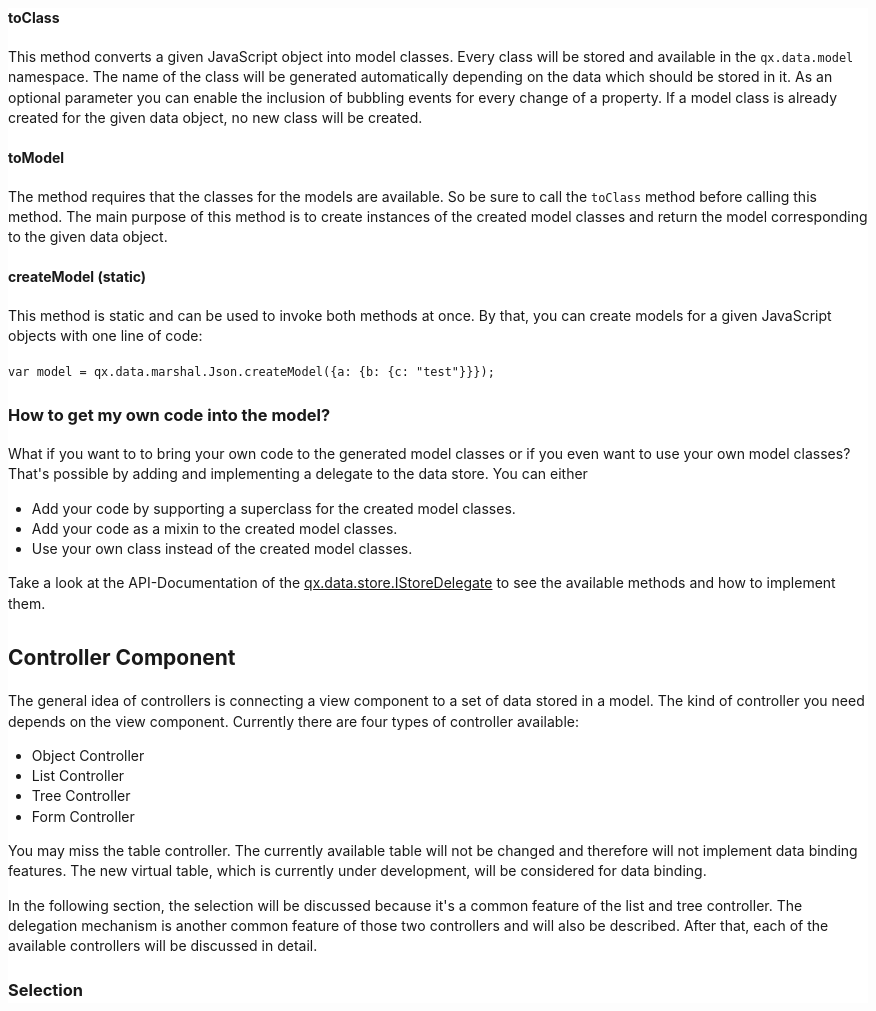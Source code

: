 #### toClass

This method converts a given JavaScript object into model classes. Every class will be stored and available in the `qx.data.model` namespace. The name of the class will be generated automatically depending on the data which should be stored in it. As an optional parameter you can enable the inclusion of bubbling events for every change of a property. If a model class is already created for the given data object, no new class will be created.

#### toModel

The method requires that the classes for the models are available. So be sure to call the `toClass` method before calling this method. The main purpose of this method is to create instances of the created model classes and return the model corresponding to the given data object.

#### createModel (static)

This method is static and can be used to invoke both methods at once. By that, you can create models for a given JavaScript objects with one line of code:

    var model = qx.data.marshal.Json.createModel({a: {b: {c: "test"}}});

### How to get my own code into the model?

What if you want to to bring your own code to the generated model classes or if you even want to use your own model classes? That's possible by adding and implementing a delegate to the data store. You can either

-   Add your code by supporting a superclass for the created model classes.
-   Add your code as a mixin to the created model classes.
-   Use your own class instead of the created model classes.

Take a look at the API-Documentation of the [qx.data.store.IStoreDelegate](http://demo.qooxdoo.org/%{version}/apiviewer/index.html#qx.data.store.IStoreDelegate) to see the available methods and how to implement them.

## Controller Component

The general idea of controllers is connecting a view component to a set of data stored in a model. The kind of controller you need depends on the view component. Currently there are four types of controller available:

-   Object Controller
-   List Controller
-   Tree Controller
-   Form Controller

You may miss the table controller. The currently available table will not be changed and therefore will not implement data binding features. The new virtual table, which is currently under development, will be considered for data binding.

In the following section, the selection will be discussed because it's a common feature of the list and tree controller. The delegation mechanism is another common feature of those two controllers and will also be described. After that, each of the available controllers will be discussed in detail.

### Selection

Work order:
Nothing but a number is required: the number of lines in the material holding the string "controllers".

Solution to this exercise:
2